La nuit presque entière s’écoula ainsi. Je marchais au hasard ; je parcourus des champs, des bois, des hameaux où tout était immobile. De temps en temps, j’apercevais dans quelque habitation éloignée une pâle lumière qui perçait l’obscurité. « Là, me disais-je, là, peut-être, quelque infortuné s’agite sous la douleur, ou lutte contre la mort ; mystère inexplicable dont une expérience journalière paraît n’avoir pas encore convaincu les hommes ; terme assuré qui ne nous console ni ne nous apaise, objet d’une insouciance habituelle et d’un effroi passager ! Et moi aussi, poursuivais-je, je me livre à cette inconséquence insensée ! Je me révolte contre la vie, comme si la vie devait ne pas finir ! Je répands du malheur autour de moi, pour reconquérir quelques années misérables que le temps viendra bientôt m’arracher ! Ah ! renonçons à ces efforts inutiles ; jouissons de voir ce temps s’écouler, mes jours se précipiter les uns sur les autres ; demeurons immobile, spectateur indifférent d’une existence à demi passée ; qu’on s’en empare, qu’on la déchire, on n’en prolongera pas la durée ! vaut-il la peine de la disputer ? »
Réponse (de l'éditeur)
La grande question dans la vie, c’est la douleur que l’on cause, et la métaphysique la plus ingénieuse ne justifie pas l’homme qui a déchiré le cœur qui l’aimait. Je hais d’ailleurs cette fatuité d’un esprit qui croit excuser ce qu’il explique ; je hais cette vanité qui s’occupe d’elle-même en racontant le mal qu’elle a fait, qui a la prétention de se faire plaindre en se décrivant, et qui, planant indestructible au milieu des ruines, s’analyse au lieu de se repentir. Je hais cette faiblesse qui s’en prend toujours aux autres de sa propre impuissance, et qui ne voit pas que le mal n’est point dans ses alentours, mais qu’il est en elle.

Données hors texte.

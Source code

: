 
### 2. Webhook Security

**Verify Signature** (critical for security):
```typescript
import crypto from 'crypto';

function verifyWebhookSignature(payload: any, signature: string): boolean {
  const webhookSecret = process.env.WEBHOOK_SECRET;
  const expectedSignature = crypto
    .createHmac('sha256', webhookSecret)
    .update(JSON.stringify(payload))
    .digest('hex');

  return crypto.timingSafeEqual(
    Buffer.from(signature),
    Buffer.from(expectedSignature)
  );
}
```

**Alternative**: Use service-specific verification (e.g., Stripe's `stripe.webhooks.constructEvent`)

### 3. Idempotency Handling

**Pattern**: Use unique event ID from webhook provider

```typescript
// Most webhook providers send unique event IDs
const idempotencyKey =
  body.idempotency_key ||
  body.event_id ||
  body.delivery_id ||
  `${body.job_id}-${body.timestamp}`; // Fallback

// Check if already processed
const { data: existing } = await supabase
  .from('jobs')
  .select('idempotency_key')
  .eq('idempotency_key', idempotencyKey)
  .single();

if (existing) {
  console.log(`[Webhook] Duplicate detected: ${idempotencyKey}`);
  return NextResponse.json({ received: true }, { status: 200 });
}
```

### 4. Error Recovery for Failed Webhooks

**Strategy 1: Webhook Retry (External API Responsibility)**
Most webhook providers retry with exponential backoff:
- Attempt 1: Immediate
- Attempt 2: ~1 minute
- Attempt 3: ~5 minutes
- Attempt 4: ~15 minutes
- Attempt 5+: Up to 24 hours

J’aurais deviné qu’Adolphe a été puni de son caractère par son caractère même, qu’il n’a suivi aucune route fixe, rempli aucune carrière utile, qu’il a consumé ses facultés sans autre direction que le caprice, sans autre force que l’irritation ; j’aurais, dis-je, deviné tout cela, quand vous ne m’auriez pas communiqué sur sa destinée de nouveaux détails, dont j’ignore encore si je ferai quelque usage. Les circonstances sont bien peu de chose, le caractère est tout ; c’est en vain qu’on brise avec les objets et les êtres extérieurs ; on ne saurait briser avec soi-même. On change de situation, mais on transporte dans chacune le tourment dont on espérait se délivrer ; et comme on ne se corrige pas en se déplaçant, l’on se trouve seulement avoir ajouté des remords aux regrets et des fautes aux souffrances.